About this task – Transcribe, word for word and without additions, each line below from the one containing "listas e relatórios**" through the one containing "Quando um usuário cria um projeto", both ends included.

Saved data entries
----

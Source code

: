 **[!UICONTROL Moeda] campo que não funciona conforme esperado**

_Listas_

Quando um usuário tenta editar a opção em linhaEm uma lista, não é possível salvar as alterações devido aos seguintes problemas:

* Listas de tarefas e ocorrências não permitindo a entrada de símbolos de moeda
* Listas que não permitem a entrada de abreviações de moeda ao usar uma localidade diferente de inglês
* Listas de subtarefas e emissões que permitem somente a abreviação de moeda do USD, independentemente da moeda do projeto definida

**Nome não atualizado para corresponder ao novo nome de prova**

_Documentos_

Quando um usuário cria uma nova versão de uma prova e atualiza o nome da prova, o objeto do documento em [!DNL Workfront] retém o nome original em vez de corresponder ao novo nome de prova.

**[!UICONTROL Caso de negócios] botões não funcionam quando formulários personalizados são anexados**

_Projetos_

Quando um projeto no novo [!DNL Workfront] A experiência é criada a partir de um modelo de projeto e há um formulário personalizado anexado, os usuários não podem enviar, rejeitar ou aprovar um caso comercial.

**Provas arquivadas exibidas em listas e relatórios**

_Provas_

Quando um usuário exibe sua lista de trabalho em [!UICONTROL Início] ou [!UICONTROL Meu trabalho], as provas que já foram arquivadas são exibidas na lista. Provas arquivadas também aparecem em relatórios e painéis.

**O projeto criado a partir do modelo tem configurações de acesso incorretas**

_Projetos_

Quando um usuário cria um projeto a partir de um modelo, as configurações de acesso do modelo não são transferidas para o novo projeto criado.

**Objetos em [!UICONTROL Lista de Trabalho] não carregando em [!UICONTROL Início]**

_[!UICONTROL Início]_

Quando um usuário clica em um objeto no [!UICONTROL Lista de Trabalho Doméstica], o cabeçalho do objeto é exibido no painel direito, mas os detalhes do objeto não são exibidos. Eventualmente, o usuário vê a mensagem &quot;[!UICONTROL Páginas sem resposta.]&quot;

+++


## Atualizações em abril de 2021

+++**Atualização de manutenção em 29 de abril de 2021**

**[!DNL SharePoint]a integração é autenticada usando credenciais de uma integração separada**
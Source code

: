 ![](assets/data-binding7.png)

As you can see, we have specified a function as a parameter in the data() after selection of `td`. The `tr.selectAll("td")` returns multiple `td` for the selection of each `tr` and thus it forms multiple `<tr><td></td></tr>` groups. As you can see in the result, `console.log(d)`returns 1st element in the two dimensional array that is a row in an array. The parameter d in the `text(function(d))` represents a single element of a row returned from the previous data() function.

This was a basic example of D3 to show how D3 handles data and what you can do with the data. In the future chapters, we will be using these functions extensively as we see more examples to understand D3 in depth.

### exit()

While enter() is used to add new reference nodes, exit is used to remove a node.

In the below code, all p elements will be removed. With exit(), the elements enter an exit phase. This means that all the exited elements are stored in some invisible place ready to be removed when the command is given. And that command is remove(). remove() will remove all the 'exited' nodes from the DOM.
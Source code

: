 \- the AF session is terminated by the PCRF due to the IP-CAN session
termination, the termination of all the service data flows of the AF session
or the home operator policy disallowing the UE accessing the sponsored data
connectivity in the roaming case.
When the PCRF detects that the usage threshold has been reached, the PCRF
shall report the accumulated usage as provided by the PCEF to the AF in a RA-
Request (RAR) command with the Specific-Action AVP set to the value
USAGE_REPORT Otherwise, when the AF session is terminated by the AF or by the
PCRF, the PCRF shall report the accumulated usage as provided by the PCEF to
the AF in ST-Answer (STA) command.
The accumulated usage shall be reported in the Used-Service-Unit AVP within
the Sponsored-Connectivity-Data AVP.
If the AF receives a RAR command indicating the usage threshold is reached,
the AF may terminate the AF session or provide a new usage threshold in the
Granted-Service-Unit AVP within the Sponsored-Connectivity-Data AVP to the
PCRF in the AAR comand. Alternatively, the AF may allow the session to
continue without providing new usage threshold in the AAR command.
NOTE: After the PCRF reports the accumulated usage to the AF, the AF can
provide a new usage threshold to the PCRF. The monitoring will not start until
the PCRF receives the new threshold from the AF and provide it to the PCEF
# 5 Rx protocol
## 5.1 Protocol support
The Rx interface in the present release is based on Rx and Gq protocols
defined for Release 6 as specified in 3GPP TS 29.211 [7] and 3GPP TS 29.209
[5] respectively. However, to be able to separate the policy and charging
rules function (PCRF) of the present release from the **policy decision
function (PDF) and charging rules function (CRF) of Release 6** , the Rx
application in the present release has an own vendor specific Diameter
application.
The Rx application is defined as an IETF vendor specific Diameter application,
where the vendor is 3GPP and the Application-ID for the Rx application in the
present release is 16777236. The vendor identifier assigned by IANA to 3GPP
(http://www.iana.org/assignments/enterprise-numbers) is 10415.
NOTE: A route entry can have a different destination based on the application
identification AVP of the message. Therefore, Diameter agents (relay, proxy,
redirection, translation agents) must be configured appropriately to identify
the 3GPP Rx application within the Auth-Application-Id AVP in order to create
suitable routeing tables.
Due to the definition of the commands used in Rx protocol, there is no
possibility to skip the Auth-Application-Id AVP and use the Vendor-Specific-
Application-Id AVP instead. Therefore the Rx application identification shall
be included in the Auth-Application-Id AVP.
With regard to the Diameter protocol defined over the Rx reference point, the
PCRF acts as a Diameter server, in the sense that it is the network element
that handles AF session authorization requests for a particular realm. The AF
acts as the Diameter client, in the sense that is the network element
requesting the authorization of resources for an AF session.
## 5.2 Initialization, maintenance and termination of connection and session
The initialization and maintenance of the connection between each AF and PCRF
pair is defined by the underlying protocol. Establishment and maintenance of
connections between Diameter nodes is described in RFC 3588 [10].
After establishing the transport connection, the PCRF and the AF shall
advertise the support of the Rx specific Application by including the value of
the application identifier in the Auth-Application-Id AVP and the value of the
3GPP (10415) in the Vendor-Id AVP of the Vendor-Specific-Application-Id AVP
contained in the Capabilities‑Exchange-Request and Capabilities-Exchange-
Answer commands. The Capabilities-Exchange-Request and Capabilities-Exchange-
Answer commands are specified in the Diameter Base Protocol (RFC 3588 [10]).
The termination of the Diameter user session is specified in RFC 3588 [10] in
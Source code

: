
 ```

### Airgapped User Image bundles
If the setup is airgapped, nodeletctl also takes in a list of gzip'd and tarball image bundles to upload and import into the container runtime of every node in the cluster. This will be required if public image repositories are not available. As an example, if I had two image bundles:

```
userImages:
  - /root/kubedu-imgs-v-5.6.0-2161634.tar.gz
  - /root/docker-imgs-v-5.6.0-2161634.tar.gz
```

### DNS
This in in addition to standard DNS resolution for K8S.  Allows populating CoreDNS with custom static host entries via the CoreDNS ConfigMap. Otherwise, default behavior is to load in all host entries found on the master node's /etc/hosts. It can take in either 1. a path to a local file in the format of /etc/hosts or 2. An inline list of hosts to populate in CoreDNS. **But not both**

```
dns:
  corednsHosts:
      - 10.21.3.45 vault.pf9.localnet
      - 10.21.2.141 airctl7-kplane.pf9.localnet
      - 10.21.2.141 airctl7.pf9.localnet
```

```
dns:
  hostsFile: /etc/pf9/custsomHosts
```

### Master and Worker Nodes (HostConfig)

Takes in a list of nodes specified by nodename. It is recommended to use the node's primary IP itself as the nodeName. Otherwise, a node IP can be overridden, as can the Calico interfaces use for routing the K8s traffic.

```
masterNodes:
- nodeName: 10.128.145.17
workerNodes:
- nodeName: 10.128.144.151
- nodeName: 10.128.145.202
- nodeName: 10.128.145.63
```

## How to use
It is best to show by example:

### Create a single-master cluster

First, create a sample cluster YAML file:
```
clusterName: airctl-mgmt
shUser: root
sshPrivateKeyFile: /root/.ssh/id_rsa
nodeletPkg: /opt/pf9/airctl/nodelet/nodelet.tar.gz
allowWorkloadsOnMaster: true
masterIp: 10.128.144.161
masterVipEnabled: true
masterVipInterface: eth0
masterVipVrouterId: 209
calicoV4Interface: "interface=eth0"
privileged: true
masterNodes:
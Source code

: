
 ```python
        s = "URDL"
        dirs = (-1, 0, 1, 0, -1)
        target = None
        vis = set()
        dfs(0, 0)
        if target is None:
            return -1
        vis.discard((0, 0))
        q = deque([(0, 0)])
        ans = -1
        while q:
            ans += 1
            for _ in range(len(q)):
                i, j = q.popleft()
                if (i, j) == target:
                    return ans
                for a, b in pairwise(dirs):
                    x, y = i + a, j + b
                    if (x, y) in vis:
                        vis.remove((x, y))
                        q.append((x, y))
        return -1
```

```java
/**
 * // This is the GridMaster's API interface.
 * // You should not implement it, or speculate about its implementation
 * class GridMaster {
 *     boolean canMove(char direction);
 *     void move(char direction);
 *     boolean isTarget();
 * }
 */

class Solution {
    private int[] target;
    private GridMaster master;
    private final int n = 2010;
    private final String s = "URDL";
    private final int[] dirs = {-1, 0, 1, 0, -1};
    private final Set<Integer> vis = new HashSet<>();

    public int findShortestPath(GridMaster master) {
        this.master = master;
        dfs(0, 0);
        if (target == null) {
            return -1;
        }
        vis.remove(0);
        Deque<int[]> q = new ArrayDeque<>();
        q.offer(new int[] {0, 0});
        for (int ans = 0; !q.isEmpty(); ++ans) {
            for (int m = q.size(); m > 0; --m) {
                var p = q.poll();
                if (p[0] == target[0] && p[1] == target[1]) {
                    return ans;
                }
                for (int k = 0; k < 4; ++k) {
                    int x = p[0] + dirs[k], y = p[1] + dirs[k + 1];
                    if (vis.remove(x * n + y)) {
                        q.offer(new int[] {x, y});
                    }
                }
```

----

Result of the task –
**Provas arquivadas exibidas em listas e relatórios**

_Provas_

Quando um usuário exibe sua lista de trabalho em [!UICONTROL Início] ou [!UICONTROL Meu trabalho], as provas que já foram arquivadas são exibidas na lista. Provas arquivadas também aparecem em relatórios e painéis.

**O projeto criado a partir do modelo tem configurações de acesso incorretas**

_Projetos_

Quando um usuário cria um projeto a partir de um modelo, as configurações de acesso do modelo não são transferidas para o novo projeto criado.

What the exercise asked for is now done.